- _TRY IT_
The records below are to be copied exactly, with their pictures left out.
*** Opening of RECORDED INFORMATION ***
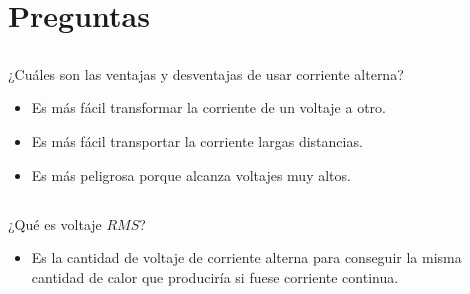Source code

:\documentclass[../main.tex]{subfiles}
\begin{document}
\section{Preguntas}%

\thispagestyle{fancy}

\subsection{}%

¿Cuáles son las ventajas y desventajas de usar corriente alterna?
\begin{itemize}
	\item Es más fácil transformar la corriente de un voltaje a otro.
	\item Es más fácil transportar la corriente largas distancias.
	\item Es más peligrosa porque alcanza voltajes muy altos.
\end{itemize}

\subsection{}%

¿Qué es voltaje $RMS$?
\begin{itemize}
	\item Es la cantidad de voltaje de corriente alterna para conseguir la
		misma cantidad de calor que produciría si fuese corriente continua.
\end{itemize}
\end{document}
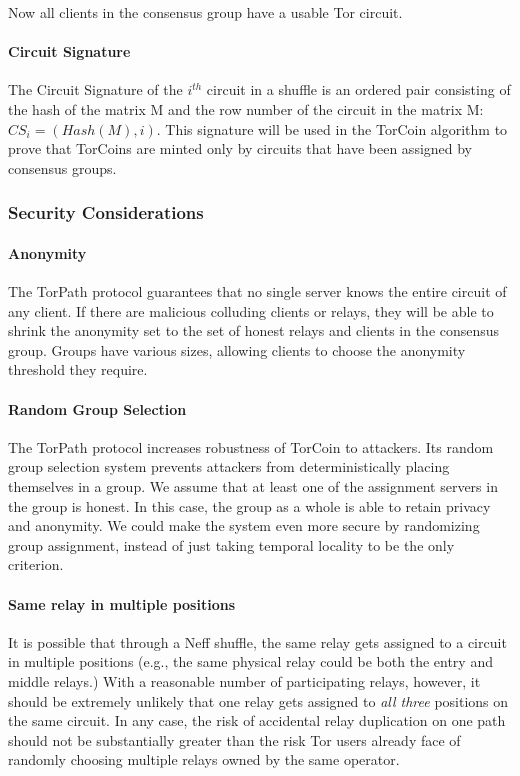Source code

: Now all clients in the consensus group have a usable Tor circuit.



\paragraph{Circuit Signature} The Circuit Signature of the $i^{th}$ circuit in
a shuffle is an ordered pair consisting of the hash of the matrix M and the
row number of the circuit in the matrix M: $CS_i = (Hash(M), i)$. This
signature will be used in the TorCoin algorithm to prove that TorCoins are
minted only by circuits that have been assigned by consensus groups.

\subsubsection{Security Considerations} 

\paragraph{Anonymity} The TorPath protocol guarantees that no single
server knows the entire circuit of any client. If there are malicious
colluding clients or relays, they will be able to shrink the anonymity set to
the set of honest relays and clients in the consensus group.  Groups have
various sizes, allowing clients to choose the anonymity threshold they
require.

\paragraph{Random Group Selection} The TorPath protocol increases
robustness of TorCoin to attackers. Its random group selection system prevents
attackers from deterministically placing themselves in a group. We assume that
at least one of the assignment servers in the group is honest. In this case,
the group as a whole is able to retain privacy and anonymity. We could make
the system even more secure by randomizing group assignment, instead of just
taking temporal locality to be the only criterion.

\paragraph{Same relay in multiple positions}  It is possible that through
a Neff shuffle, the same relay gets assigned to a circuit in multiple
positions (e.g., the same physical relay could be both the entry and middle
relays.) With a reasonable number of participating relays, however,
it should be extremely unlikely that one relay gets assigned
to {\em all three} positions on the same circuit.
In any case, the risk of accidental relay duplication on one path
should not be substantially greater than the risk
Tor users already face of randomly choosing multiple relays
owned by the same operator.
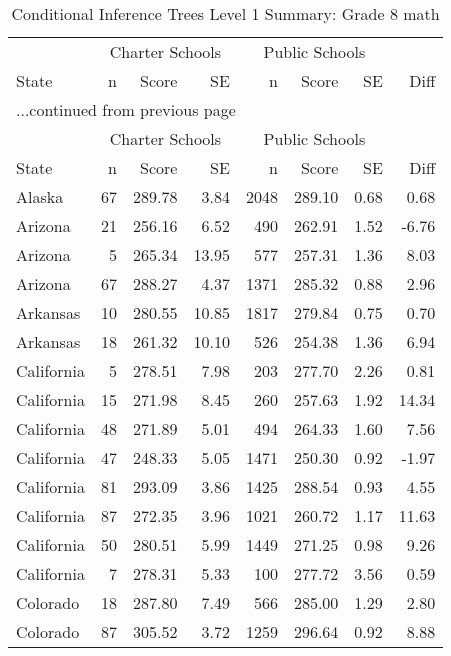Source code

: \begin{longtable}{lrrr@{\extracolsep{10pt}}rrrr}
\caption{Conditional Inference Trees Level 1 Summary: Grade 8 math} \\ 
  \hline
  & \multicolumn{3}{c}{Charter Schools} & \multicolumn{3}{c}{Public Schools} & \\ \cline{2-4} \cline{5-7} State & n & Score & SE & n & Score & SE & Diff \\ \endfirsthead \multicolumn{8}{l}{{...continued from previous page}}\\ \hline & \multicolumn{3}{c}{Charter Schools} & \multicolumn{3}{c}{Public Schools} & \\ \cline{2-4} \cline{5-7} State & n & Score & SE & n & Score & SE & Diff \\ \hline \endhead \hline \endfoot \endlastfoot \hline
Alaska &  67 & 289.78 & 3.84 & 2048 & 289.10 & 0.68 & 0.68 \\ 
  Arizona &  21 & 256.16 & 6.52 & 490 & 262.91 & 1.52 & -6.76 \\ 
  Arizona &   5 & 265.34 & 13.95 & 577 & 257.31 & 1.36 & 8.03 \\ 
  Arizona &  67 & 288.27 & 4.37 & 1371 & 285.32 & 0.88 & 2.96 \\ 
  Arkansas &  10 & 280.55 & 10.85 & 1817 & 279.84 & 0.75 & 0.70 \\ 
  Arkansas &  18 & 261.32 & 10.10 & 526 & 254.38 & 1.36 & 6.94 \\ 
  California &   5 & 278.51 & 7.98 & 203 & 277.70 & 2.26 & 0.81 \\ 
  California &  15 & 271.98 & 8.45 & 260 & 257.63 & 1.92 & 14.34 \\ 
  California &  48 & 271.89 & 5.01 & 494 & 264.33 & 1.60 & 7.56 \\ 
  California &  47 & 248.33 & 5.05 & 1471 & 250.30 & 0.92 & -1.97 \\ 
  California &  81 & 293.09 & 3.86 & 1425 & 288.54 & 0.93 & 4.55 \\ 
  California &  87 & 272.35 & 3.96 & 1021 & 260.72 & 1.17 & 11.63 \\ 
  California &  50 & 280.51 & 5.99 & 1449 & 271.25 & 0.98 & 9.26 \\ 
  California &   7 & 278.31 & 5.33 & 100 & 277.72 & 3.56 & 0.59 \\ 
  Colorado &  18 & 287.80 & 7.49 & 566 & 285.00 & 1.29 & 2.80 \\ 
  Colorado &  87 & 305.52 & 3.72 & 1259 & 296.64 & 0.92 & 8.88 \\ 

\end{longtable}
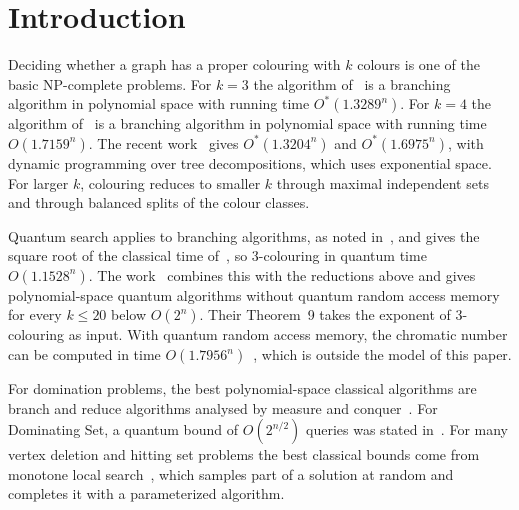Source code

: \documentclass[11pt]{article}
\theoremstyle{remark}
\begin{document}
\section{Introduction}

Deciding whether a graph has a proper colouring with $k$ colours is one of the basic NP-complete problems. For $k = 3$ the algorithm of~\cite{BE05} is a branching algorithm in polynomial space with running time $O^*(1.3289^n)$. For $k = 4$ the algorithm of~\cite{WGJ24} is a branching algorithm in polynomial space with running time $O(1.7159^n)$. The recent work~\cite{YS26} gives $O^*(1.3204^n)$ and $O^*(1.6975^n)$, with dynamic programming over tree decompositions, which uses exponential space. For larger $k$, colouring reduces to smaller $k$ through maximal independent sets~\cite{Law76,Bys04} and through balanced splits of the colour classes.

Quantum search applies to branching algorithms, as noted in~\cite{Fur08}, and gives the square root of the classical time of~\cite{BE05}, so 3-colouring in quantum time $O(1.1528^n)$. The work~\cite{SM22} combines this with the reductions above and gives polynomial-space quantum algorithms without quantum random access memory for every $k \le 20$ below $O(2^n)$. Their Theorem~9 takes the exponent of 3-colouring as input. With quantum random access memory, the chromatic number can be computed in time $O(1.7956^n)$~\cite{GL24}, which is outside the model of this paper.

For domination problems, the best polynomial-space classical algorithms are branch and reduce algorithms analysed by measure and conquer~\cite{RB11,RB12,BEP10,BDEP13,Iwa11,XN14}. For Dominating Set, a quantum bound of $O(2^{n/2})$ queries was stated in~\cite{WCCV23}. For many vertex deletion and hitting set problems the best classical bounds come from monotone local search~\cite{FGLS19}, which samples part of a solution at random and completes it with a parameterized algorithm.
\end{document}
*** Close of RECORDED INFORMATION ***
- _ANSWER TO THE PROBLEM_
Source code

:\documentclass[../main.tex]{subfiles}
\begin{document}
\section{Preguntas}%

\thispagestyle{fancy}

\subsection{}%

¿Cuáles son las ventajas y desventajas de usar corriente alterna?
\begin{itemize}
	\item Es más fácil transformar la corriente de un voltaje a otro.
	\item Es más fácil transportar la corriente largas distancias.
	\item Es más peligrosa porque alcanza voltajes muy altos.
\end{itemize}

\subsection{}%

¿Qué es voltaje $RMS$?
\begin{itemize}
	\item Es la cantidad de voltaje de corriente alterna para conseguir la
		misma cantidad de calor que produciría si fuese corriente continua.
\end{itemize}
\end{document}
Source code

: Now all clients in the consensus group have a usable Tor circuit.



\paragraph{Circuit Signature} The Circuit Signature of the $i^{th}$ circuit in
a shuffle is an ordered pair consisting of the hash of the matrix M and the
row number of the circuit in the matrix M: $CS_i = (Hash(M), i)$. This
signature will be used in the TorCoin algorithm to prove that TorCoins are
minted only by circuits that have been assigned by consensus groups.

\subsubsection{Security Considerations} 

\paragraph{Anonymity} The TorPath protocol guarantees that no single
server knows the entire circuit of any client. If there are malicious
colluding clients or relays, they will be able to shrink the anonymity set to
the set of honest relays and clients in the consensus group.  Groups have
various sizes, allowing clients to choose the anonymity threshold they
require.

\paragraph{Random Group Selection} The TorPath protocol increases
robustness of TorCoin to attackers. Its random group selection system prevents
attackers from deterministically placing themselves in a group. We assume that
at least one of the assignment servers in the group is honest. In this case,
the group as a whole is able to retain privacy and anonymity. We could make
the system even more secure by randomizing group assignment, instead of just
taking temporal locality to be the only criterion.

\paragraph{Same relay in multiple positions}  It is possible that through
a Neff shuffle, the same relay gets assigned to a circuit in multiple
positions (e.g., the same physical relay could be both the entry and middle
relays.) With a reasonable number of participating relays, however,
it should be extremely unlikely that one relay gets assigned
to {\em all three} positions on the same circuit.
In any case, the risk of accidental relay duplication on one path
should not be substantially greater than the risk
Tor users already face of randomly choosing multiple relays
owned by the same operator.
Source code

: \begin{longtable}{lrrr@{\extracolsep{10pt}}rrrr}
\caption{Conditional Inference Trees Level 1 Summary: Grade 8 math} \\ 
  \hline
  & \multicolumn{3}{c}{Charter Schools} & \multicolumn{3}{c}{Public Schools} & \\ \cline{2-4} \cline{5-7} State & n & Score & SE & n & Score & SE & Diff \\ \endfirsthead \multicolumn{8}{l}{{...continued from previous page}}\\ \hline & \multicolumn{3}{c}{Charter Schools} & \multicolumn{3}{c}{Public Schools} & \\ \cline{2-4} \cline{5-7} State & n & Score & SE & n & Score & SE & Diff \\ \hline \endhead \hline \endfoot \endlastfoot \hline
Alaska &  67 & 289.78 & 3.84 & 2048 & 289.10 & 0.68 & 0.68 \\ 
  Arizona &  21 & 256.16 & 6.52 & 490 & 262.91 & 1.52 & -6.76 \\ 
  Arizona &   5 & 265.34 & 13.95 & 577 & 257.31 & 1.36 & 8.03 \\ 
  Arizona &  67 & 288.27 & 4.37 & 1371 & 285.32 & 0.88 & 2.96 \\ 
  Arkansas &  10 & 280.55 & 10.85 & 1817 & 279.84 & 0.75 & 0.70 \\ 
  Arkansas &  18 & 261.32 & 10.10 & 526 & 254.38 & 1.36 & 6.94 \\ 
  California &   5 & 278.51 & 7.98 & 203 & 277.70 & 2.26 & 0.81 \\ 
  California &  15 & 271.98 & 8.45 & 260 & 257.63 & 1.92 & 14.34 \\ 
  California &  48 & 271.89 & 5.01 & 494 & 264.33 & 1.60 & 7.56 \\ 
  California &  47 & 248.33 & 5.05 & 1471 & 250.30 & 0.92 & -1.97 \\ 
  California &  81 & 293.09 & 3.86 & 1425 & 288.54 & 0.93 & 4.55 \\ 
  California &  87 & 272.35 & 3.96 & 1021 & 260.72 & 1.17 & 11.63 \\ 
  California &  50 & 280.51 & 5.99 & 1449 & 271.25 & 0.98 & 9.26 \\ 
  California &   7 & 278.31 & 5.33 & 100 & 277.72 & 3.56 & 0.59 \\ 
  Colorado &  18 & 287.80 & 7.49 & 566 & 285.00 & 1.29 & 2.80 \\ 
  Colorado &  87 & 305.52 & 3.72 & 1259 & 296.64 & 0.92 & 8.88 \\ 

\end{longtable}
Source code

: \documentclass[11pt]{article}
\theoremstyle{remark}
\begin{document}
\section{Introduction}

Deciding whether a graph has a proper colouring with $k$ colours is one of the basic NP-complete problems. For $k = 3$ the algorithm of~\cite{BE05} is a branching algorithm in polynomial space with running time $O^*(1.3289^n)$. For $k = 4$ the algorithm of~\cite{WGJ24} is a branching algorithm in polynomial space with running time $O(1.7159^n)$. The recent work~\cite{YS26} gives $O^*(1.3204^n)$ and $O^*(1.6975^n)$, with dynamic programming over tree decompositions, which uses exponential space. For larger $k$, colouring reduces to smaller $k$ through maximal independent sets~\cite{Law76,Bys04} and through balanced splits of the colour classes.

Quantum search applies to branching algorithms, as noted in~\cite{Fur08}, and gives the square root of the classical time of~\cite{BE05}, so 3-colouring in quantum time $O(1.1528^n)$. The work~\cite{SM22} combines this with the reductions above and gives polynomial-space quantum algorithms without quantum random access memory for every $k \le 20$ below $O(2^n)$. Their Theorem~9 takes the exponent of 3-colouring as input. With quantum random access memory, the chromatic number can be computed in time $O(1.7956^n)$~\cite{GL24}, which is outside the model of this paper.

For domination problems, the best polynomial-space classical algorithms are branch and reduce algorithms analysed by measure and conquer~\cite{RB11,RB12,BEP10,BDEP13,Iwa11,XN14}. For Dominating Set, a quantum bound of $O(2^{n/2})$ queries was stated in~\cite{WCCV23}. For many vertex deletion and hitting set problems the best classical bounds come from monotone local search~\cite{FGLS19}, which samples part of a solution at random and completes it with a parameterized algorithm.
\end{document}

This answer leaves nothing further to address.